▶ [Data to use]
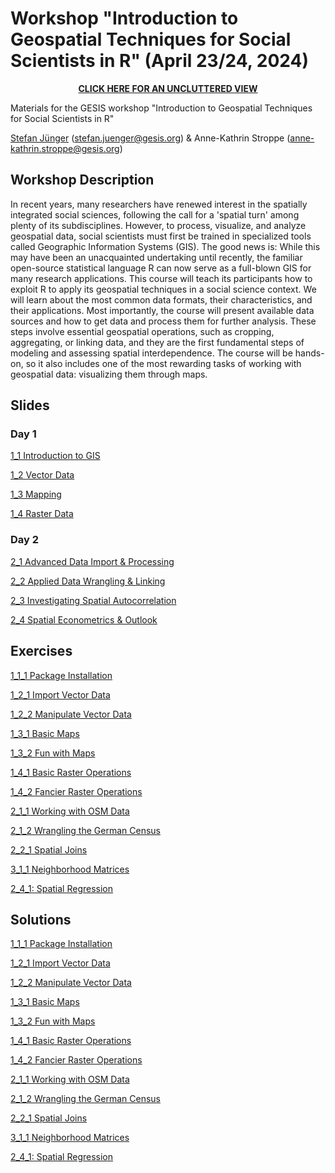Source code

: # Workshop "Introduction to Geospatial Techniques for Social Scientists in R" (April 23/24, 2024)

<p align=center>   
<a href="https://stefanjuenger.github.io/gesis-workshop-geospatial-techniques-R-2024/"><b>CLICK HERE FOR AN UNCLUTTERED VIEW</b></a> 
</p>

Materials for the GESIS workshop "Introduction to Geospatial Techniques for Social Scientists in R" 

[Stefan Jünger](https://stefanjuenger.github.io) (stefan.juenger@gesis.org) & Anne-Kathrin Stroppe (anne-kathrin.stroppe@gesis.org)

## Workshop Description
In recent years, many researchers have renewed interest in the spatially integrated social sciences, following the call for a 'spatial turn' among plenty of its subdisciplines. However, to process, visualize, and analyze geospatial data, social scientists must first be trained in specialized tools called Geographic Information Systems (GIS). The good news is: While this may have been an unacquainted undertaking until recently, the familiar open-source statistical language R can now serve as a full-blown GIS for many research applications.
This course will teach its participants how to exploit R to apply its geospatial techniques in a social science context. We will learn about the most common data formats, their characteristics, and their applications. Most importantly, the course will present available data sources and how to get data and process them for further analysis. These steps involve essential geospatial operations, such as cropping, aggregating, or linking data, and they are the first fundamental steps of modeling and assessing spatial interdependence. The course will be hands-on, so it also includes one of the most rewarding tasks of working with geospatial data: visualizing them through maps.

## Slides
### Day 1
[1_1 Introduction to GIS](https://stefanjuenger.github.io/gesis-workshop-geospatial-techniques-R-2024/slides/1_1_Introduction_GIS.html)

[1_2 Vector Data](https://stefanjuenger.github.io/gesis-workshop-geospatial-techniques-R-2024/slides/1_2_Vector_Data.html)

[1_3 Mapping](https://stefanjuenger.github.io/gesis-workshop-geospatial-techniques-R-2024/slides/1_3_Mapping.html)

[1_4 Raster Data](https://stefanjuenger.github.io/gesis-workshop-geospatial-techniques-R-2024/slides/1_4_Raster_Data.html)

### Day 2
[2_1 Advanced Data Import & Processing](https://stefanjuenger.github.io/gesis-workshop-geospatial-techniques-R-2024/slides/2_1_Advanced_Data_Import_Processing.html)

[2_2 Applied Data Wrangling & Linking](https://stefanjuenger.github.io/gesis-workshop-geospatial-techniques-R-2024/slides/2_2_Applied_Data_Wrangling.html)

[2_3 Investigating Spatial Autocorrelation](https://stefanjuenger.github.io/gesis-workshop-geospatial-techniques-R-2024/slides/2_3_Investigating_Spatial_Autocorrelation.html)

[2_4 Spatial Econometrics & Outlook](https://stefanjuenger.github.io/gesis-workshop-geospatial-techniques-R-2024/slides/2_4_Spatial_Econometrics_Outlook.html)



## Exercises
[1_1_1 Package Installation](https://stefanjuenger.github.io/gesis-workshop-geospatial-techniques-R-2024/exercises/1_1_1_Package_Installation.html)

[1_2_1 Import Vector Data](https://stefanjuenger.github.io/gesis-workshop-geospatial-techniques-R-2024/exercises/1_2_1_Import_Vector_Data.html)

[1_2_2 Manipulate Vector Data](https://stefanjuenger.github.io/gesis-workshop-geospatial-techniques-R-2024/exercises/1_2_1_Manipulate_Vector_Data.html)

[1_3_1 Basic Maps](https://stefanjuenger.github.io/gesis-workshop-geospatial-techniques-R-2024/exercises/1_3_1_Basic_Maps.html)

[1_3_2 Fun with Maps](https://stefanjuenger.github.io/gesis-workshop-geospatial-techniques-R-2024/exercises/1_3_2_Fun_with_Maps.html)

[1_4_1 Basic Raster Operations](https://stefanjuenger.github.io/gesis-workshop-geospatial-techniques-R-2024/exercises/1_4_1_Basic_Raster_Operations.html)

[1_4_2 Fancier Raster Operations](https://stefanjuenger.github.io/gesis-workshop-geospatial-techniques-R-2024/exercises/1_4_2_Fancier_Raster_Operations.html)

[2_1_1 Working with OSM Data](https://stefanjuenger.github.io/gesis-workshop-geospatial-techniques-R-2024/exercises/2_1_1_Working_with_OSM_Data.html)

[2_1_2 Wrangling the German Census](https://stefanjuenger.github.io/gesis-workshop-geospatial-techniques-R-2024/exercises/2_1_2_Wrangling_the_German_Census.html)

[2_2_1 Spatial Joins](https://stefanjuenger.github.io/gesis-workshop-geospatial-techniques-R-2024/exercises/2_2_1_Spatial_Joins.html)

[3_1_1 Neighborhood Matrices](https://stefanjuenger.github.io/gesis-workshop-geospatial-techniques-R-2024/exercises/3_1_1_Neighborhood_Matrices.html)

[2_4_1: Spatial Regression](https://stefanjuenger.github.io/gesis-workshop-geospatial-techniques-R-2024/exercises/2_4_1_Spatial_Regression.html)

## Solutions
[1_1_1 Package Installation](https://stefanjuenger.github.io/gesis-workshop-geospatial-techniques-R-2024/solutions/1_1_1_Package_Installation.html)

[1_2_1 Import Vector Data](https://stefanjuenger.github.io/gesis-workshop-geospatial-techniques-R-2024/solutions/1_2_1_Import_Vector_Data.html)

[1_2_2 Manipulate Vector Data](https://stefanjuenger.github.io/gesis-workshop-geospatial-techniques-R-2024/solutions/1_2_1_Manipulate_Vector_Data.html)

[1_3_1 Basic Maps](https://stefanjuenger.github.io/gesis-workshop-geospatial-techniques-R-2024/solutions/1_3_1_Basic_Maps.html)

[1_3_2 Fun with Maps](https://stefanjuenger.github.io/gesis-workshop-geospatial-techniques-R-2024/solutions/1_3_2_Fun_with_Maps.html)

[1_4_1 Basic Raster Operations](https://stefanjuenger.github.io/gesis-workshop-geospatial-techniques-R-2024/solutions/1_4_1_Basic_Raster_Operations.html)

[1_4_2 Fancier Raster Operations](https://stefanjuenger.github.io/gesis-workshop-geospatial-techniques-R-2024/solutions/1_4_2_Fancier_Raster_Operations.html)

[2_1_1 Working with OSM Data](https://stefanjuenger.github.io/gesis-workshop-geospatial-techniques-R-2024/solutions/2_1_1_Working_with_OSM_Data.html)

[2_1_2 Wrangling the German Census](https://stefanjuenger.github.io/gesis-workshop-geospatial-techniques-R-2024/solutions/2_1_2_Wrangling_the_German_Census.html)

[2_2_1 Spatial Joins](https://stefanjuenger.github.io/gesis-workshop-geospatial-techniques-R-2024/solutions/2_2_1_Spatial_Joins.html)

[3_1_1 Neighborhood Matrices](https://stefanjuenger.github.io/gesis-workshop-geospatial-techniques-R-2024/solutions/3_1_1_Neighborhood_Matrices.html)

[2_4_1: Spatial Regression](https://stefanjuenger.github.io/gesis-workshop-geospatial-techniques-R-2024/solutions/2_4_1_Spatial_Regression.html)

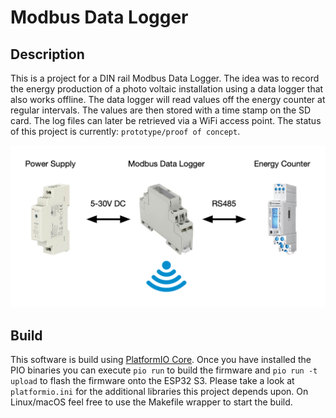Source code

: # Modbus Data Logger

## Description

This is a project for a DIN rail Modbus Data Logger. The idea was to record the energy production of a photo voltaic installation using a data logger that also works offline. The data logger will read values off the energy counter at regular intervals. The values are then stored with a time stamp on the SD card. The log files can later be retrieved via a WiFi access point. The status of this project is currently: `prototype/proof of concept`.

![overview](docs/images/overview.png)

## Build

This software is build using [PlatformIO Core](https://docs.platformio.org/en/latest/core/index.html). Once you have installed the PIO binaries you can execute `pio run` to build the firmware and `pio run -t upload` to flash the firmware onto the ESP32 S3. Please take a look at `platformio.ini` for the additional libraries this project depends upon. On Linux/macOS feel free to use the Makefile wrapper to start the build. 
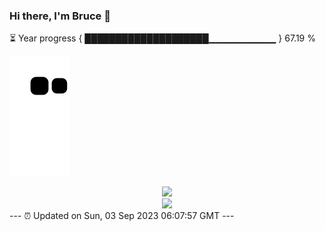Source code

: ### Hi there, I'm Bruce 👋
⏳ Year progress { ████████████████████▁▁▁▁▁▁▁▁▁▁ } 67.19 %

![](https://raw.githubusercontent.com/Swiftie13st/Swiftie13st/main/assets/github-contribution-grid-snake.svg)


<div align="center"> <img src="https://metrics.lecoq.io/Swiftie13st?template=classic&config.timezone=Asia%2FShanghai"> </div>

<div align="center"> <img src="https://github-readme-streak-stats.herokuapp.com/?user=Swiftie13st" /> </div>
---
⏰ Updated on Sun, 03 Sep 2023 06:07:57 GMT
---

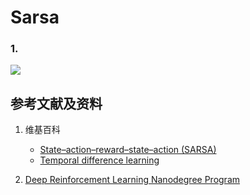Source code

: # Sarsa

### 1.

![](/images/体验3种基本的时序差分控制方法/Sarsa/state-action-reward.png)

## 参考文献及资料

1. 维基百科
	- [State–action–reward–state–action (SARSA) ](https://en.wikipedia.org/wiki/State%E2%80%93action%E2%80%93reward%E2%80%93state%E2%80%93action) 
	- [Temporal difference learning](https://en.wikipedia.org/wiki/Temporal_difference_learning) 

2. [Deep Reinforcement Learning Nanodegree Program](https://www.udacity.com/course/deep-reinforcement-learning-nanodegree--nd893)
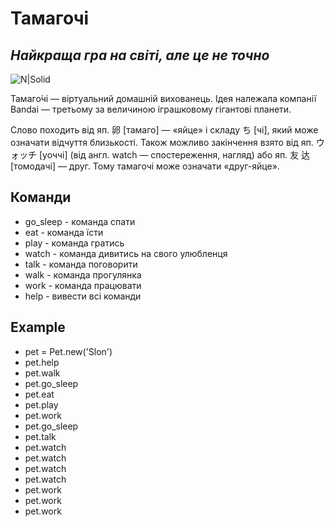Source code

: # Тамагочі
## _Найкраща гра на світі, але це не точно_

![N|Solid](https://upload.wikimedia.org/wikipedia/commons/thumb/f/f2/Tamagotchi_0124_ubt.jpeg/440px-Tamagotchi_0124_ubt.jpeg)

Тамаго́чі — віртуальний домашній вихованець. Ідея належала компанії Bandai — третьому за величиною іграшковому гігантові планети.

Слово походить від яп. 卵 [тамаго] — «яйце» і складу ち [чі], який може означати відчуття близькості. Також можливо закінчення взято від яп. ウォッチ [уоччі] (від англ. watch — спостереження, нагляд) або яп. 友 达 [томодачі] — друг. Тому тамагочі може означати «друг-яйце».


## Команди
- go_sleep - команда спати
- eat - команда їсти
- play - команда гратись
- watch - команда дивитись на свого улюбленця
- talk - команда поговорити
- walk - команда прогулянка
 - work - команда працювати
- help - вивести всі команди


## Example

- pet = Pet.new('Slon')
- pet.help
- pet.walk
- pet.go_sleep
- pet.eat
- pet.play
- pet.work
- pet.go_sleep
- pet.talk
- pet.watch
- pet.watch
- pet.watch
- pet.watch
- pet.work
- pet.work
- pet.work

▶ [Work instructions]
Every line with the string "Joins" in the material should be returned.

▶ [Worked solution]
[2_2_1 Spatial Joins](https://stefanjuenger.github.io/gesis-workshop-geospatial-techniques-R-2024/exercises/2_2_1_Spatial_Joins.html)
[2_2_1 Spatial Joins](https://stefanjuenger.github.io/gesis-workshop-geospatial-techniques-R-2024/solutions/2_2_1_Spatial_Joins.html)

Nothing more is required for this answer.